_Work task_. For the entries below, the result should be an exact transcription of the lines from the one with "Today I set" up to and including the one with "take the day", and only those.
--- Records supplied Enclosed Below ---
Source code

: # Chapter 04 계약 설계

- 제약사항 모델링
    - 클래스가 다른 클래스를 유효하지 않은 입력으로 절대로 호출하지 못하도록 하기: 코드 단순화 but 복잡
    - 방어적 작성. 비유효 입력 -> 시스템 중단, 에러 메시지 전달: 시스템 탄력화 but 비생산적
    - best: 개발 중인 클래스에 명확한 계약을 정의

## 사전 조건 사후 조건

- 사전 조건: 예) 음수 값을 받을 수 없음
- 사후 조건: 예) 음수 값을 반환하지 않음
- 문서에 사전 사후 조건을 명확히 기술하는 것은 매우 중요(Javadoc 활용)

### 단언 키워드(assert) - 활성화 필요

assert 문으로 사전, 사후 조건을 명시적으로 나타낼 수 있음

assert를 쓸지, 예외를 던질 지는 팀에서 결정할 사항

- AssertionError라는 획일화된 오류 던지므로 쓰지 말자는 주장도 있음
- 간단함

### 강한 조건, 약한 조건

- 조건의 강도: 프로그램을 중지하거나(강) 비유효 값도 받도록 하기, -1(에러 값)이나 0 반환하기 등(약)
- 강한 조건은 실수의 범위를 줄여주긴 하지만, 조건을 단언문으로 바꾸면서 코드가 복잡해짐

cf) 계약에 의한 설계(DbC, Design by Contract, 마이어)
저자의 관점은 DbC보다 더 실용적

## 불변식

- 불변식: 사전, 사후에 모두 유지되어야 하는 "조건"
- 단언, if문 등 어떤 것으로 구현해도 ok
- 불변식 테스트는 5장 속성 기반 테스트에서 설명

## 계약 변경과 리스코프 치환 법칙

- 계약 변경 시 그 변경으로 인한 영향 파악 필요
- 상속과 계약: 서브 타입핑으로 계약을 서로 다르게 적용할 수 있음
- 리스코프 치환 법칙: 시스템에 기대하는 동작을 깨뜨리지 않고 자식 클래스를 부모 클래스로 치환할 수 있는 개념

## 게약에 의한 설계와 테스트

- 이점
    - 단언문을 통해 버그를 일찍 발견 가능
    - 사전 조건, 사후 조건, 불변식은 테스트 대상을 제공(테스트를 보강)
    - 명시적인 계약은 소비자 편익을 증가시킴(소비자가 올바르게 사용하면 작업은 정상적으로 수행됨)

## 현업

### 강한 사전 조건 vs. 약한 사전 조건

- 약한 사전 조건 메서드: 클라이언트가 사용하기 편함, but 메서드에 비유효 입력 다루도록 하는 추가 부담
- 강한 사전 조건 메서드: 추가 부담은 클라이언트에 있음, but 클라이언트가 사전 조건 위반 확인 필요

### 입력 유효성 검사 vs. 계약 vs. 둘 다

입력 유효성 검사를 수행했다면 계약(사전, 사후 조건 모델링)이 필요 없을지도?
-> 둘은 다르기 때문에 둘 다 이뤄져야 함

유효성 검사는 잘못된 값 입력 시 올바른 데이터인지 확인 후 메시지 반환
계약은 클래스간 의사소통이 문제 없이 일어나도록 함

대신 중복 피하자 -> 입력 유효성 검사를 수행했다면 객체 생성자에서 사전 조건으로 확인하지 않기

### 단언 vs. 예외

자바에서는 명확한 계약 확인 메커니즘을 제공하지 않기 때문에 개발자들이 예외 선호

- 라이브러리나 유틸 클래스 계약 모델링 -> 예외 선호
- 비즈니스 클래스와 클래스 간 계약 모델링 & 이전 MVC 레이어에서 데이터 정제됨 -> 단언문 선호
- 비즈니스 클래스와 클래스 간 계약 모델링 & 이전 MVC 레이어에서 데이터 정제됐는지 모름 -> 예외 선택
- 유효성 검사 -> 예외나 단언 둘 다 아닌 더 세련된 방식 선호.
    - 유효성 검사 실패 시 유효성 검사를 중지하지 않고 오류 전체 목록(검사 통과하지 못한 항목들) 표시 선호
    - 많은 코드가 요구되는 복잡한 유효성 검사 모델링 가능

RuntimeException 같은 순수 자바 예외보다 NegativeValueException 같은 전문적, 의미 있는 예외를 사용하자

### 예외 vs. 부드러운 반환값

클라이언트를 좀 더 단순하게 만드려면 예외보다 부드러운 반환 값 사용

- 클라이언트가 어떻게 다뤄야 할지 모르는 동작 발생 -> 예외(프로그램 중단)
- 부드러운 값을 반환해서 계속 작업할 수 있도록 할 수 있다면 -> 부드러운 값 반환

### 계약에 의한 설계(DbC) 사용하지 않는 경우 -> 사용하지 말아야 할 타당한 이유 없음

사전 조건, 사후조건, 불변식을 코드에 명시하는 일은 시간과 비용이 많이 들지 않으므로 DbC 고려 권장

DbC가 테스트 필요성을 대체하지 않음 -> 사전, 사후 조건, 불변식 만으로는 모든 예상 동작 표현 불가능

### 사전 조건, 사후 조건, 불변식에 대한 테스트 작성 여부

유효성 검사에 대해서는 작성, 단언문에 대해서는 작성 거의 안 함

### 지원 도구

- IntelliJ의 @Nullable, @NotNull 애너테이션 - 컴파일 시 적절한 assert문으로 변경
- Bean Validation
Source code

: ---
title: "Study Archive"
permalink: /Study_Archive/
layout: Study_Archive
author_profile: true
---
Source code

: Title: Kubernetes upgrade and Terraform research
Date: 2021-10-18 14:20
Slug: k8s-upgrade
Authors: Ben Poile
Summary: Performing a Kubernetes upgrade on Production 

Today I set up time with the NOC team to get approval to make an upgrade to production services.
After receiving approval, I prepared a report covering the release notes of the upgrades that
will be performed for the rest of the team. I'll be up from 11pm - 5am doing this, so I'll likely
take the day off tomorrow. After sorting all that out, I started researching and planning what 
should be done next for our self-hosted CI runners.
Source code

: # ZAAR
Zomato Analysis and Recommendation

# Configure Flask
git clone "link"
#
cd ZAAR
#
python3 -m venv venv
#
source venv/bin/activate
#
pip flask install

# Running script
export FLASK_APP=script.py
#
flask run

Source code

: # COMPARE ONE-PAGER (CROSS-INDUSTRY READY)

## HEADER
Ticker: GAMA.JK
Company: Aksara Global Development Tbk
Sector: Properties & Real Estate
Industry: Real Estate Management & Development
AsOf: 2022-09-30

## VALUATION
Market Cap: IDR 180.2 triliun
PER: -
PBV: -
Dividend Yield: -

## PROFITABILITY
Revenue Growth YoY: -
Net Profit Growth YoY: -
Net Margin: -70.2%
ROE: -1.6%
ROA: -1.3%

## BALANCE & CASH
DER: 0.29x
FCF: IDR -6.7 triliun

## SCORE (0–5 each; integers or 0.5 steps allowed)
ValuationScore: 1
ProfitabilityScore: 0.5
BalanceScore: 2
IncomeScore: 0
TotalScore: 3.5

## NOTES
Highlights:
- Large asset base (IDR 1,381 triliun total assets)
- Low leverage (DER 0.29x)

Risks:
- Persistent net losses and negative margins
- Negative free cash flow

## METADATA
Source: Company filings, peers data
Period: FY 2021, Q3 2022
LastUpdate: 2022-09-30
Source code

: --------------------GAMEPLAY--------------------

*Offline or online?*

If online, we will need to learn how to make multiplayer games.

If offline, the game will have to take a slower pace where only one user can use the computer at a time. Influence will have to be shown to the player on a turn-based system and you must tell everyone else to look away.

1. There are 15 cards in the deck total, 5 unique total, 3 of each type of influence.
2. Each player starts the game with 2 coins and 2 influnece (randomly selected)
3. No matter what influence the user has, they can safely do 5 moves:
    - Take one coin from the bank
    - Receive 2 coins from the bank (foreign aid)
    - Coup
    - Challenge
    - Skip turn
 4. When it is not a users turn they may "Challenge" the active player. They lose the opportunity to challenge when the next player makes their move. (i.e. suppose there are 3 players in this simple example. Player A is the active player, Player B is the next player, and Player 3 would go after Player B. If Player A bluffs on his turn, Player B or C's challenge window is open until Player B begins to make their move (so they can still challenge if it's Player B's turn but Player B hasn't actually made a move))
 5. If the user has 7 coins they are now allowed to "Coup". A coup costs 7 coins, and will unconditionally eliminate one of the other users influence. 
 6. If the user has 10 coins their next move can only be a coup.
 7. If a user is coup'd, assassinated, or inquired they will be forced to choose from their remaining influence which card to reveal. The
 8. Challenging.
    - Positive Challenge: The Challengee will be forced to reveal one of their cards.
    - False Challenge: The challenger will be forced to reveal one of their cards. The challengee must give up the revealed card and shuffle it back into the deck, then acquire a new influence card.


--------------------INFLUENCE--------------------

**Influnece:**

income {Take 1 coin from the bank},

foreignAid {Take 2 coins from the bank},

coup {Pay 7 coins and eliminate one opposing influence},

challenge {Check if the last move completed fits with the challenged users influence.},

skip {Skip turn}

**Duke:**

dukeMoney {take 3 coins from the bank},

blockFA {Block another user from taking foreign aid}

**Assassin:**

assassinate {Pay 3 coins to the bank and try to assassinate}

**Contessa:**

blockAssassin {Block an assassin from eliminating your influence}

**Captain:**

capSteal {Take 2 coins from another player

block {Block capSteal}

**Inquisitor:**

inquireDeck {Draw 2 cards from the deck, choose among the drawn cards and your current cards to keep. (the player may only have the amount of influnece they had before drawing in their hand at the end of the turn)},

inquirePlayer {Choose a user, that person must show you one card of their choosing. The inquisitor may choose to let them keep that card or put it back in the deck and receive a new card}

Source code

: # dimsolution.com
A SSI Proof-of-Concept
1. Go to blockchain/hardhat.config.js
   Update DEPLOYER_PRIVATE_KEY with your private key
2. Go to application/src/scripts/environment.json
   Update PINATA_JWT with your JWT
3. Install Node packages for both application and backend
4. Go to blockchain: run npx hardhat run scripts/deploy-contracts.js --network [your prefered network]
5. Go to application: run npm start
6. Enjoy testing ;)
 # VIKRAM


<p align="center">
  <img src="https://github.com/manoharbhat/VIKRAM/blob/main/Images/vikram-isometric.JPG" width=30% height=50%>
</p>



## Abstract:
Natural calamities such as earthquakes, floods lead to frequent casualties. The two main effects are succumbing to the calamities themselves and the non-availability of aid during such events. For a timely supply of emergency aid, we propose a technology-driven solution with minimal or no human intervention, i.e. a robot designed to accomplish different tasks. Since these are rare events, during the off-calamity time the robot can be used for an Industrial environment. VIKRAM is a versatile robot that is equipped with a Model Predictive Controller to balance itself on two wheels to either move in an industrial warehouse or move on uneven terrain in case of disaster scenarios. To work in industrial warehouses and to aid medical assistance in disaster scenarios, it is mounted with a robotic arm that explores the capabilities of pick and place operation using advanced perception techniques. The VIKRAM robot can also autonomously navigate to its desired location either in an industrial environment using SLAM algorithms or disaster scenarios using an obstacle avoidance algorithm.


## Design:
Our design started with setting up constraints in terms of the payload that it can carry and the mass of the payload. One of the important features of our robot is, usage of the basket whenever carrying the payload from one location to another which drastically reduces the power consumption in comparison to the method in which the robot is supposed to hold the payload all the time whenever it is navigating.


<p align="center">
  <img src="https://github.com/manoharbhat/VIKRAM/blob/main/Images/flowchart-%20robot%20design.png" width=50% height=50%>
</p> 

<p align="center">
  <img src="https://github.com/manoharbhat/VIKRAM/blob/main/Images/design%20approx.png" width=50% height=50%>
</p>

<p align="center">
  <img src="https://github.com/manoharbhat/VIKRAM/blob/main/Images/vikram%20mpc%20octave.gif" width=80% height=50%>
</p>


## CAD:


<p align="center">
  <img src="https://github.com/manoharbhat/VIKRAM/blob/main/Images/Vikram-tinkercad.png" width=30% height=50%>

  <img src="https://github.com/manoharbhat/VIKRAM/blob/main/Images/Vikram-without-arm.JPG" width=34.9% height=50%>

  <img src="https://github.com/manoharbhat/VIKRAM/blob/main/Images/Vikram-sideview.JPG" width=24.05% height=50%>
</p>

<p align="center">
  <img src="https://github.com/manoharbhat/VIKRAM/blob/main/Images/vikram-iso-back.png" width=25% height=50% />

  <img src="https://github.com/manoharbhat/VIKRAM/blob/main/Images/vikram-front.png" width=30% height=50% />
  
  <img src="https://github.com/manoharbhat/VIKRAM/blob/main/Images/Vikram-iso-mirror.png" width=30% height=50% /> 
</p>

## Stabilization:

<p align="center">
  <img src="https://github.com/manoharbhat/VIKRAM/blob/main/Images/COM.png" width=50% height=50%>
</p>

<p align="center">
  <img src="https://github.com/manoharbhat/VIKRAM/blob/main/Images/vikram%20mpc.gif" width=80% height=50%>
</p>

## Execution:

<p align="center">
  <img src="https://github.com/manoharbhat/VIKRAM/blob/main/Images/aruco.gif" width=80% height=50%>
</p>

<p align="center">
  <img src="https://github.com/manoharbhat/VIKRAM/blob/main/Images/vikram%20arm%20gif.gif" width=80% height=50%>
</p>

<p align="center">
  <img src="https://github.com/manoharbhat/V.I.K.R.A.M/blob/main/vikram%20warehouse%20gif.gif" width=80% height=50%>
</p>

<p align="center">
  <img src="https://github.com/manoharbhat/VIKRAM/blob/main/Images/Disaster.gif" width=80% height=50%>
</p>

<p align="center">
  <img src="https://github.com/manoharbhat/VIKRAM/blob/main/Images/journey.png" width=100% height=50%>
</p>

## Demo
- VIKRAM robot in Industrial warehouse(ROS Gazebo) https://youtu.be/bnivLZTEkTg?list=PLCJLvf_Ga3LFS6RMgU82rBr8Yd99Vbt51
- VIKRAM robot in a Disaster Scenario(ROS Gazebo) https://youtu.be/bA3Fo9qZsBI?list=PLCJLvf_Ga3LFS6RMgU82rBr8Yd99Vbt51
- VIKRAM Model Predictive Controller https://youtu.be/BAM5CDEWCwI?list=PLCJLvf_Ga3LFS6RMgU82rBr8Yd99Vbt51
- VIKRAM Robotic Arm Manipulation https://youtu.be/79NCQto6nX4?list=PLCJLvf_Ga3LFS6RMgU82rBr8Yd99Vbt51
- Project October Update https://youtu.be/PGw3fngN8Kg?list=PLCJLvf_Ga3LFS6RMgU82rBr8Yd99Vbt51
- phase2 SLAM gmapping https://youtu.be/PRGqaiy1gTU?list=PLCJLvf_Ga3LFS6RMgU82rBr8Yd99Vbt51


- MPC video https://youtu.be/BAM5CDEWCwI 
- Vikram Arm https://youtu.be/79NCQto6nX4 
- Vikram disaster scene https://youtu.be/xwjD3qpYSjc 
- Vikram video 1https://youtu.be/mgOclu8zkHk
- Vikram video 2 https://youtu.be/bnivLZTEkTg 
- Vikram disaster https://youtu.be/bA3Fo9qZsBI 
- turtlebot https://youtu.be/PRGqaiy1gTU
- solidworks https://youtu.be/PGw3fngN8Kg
--- End of Enclosed Records supplied ---
_Answer section_.
Today I set up time with the NOC team to get approval to make an upgrade to production services.
After receiving approval, I prepared a report covering the release notes of the upgrades that
will be performed for the rest of the team. I'll be up from 11pm - 5am doing this, so I'll likely
take the day off tomorrow. After sorting all that out, I started researching and planning what 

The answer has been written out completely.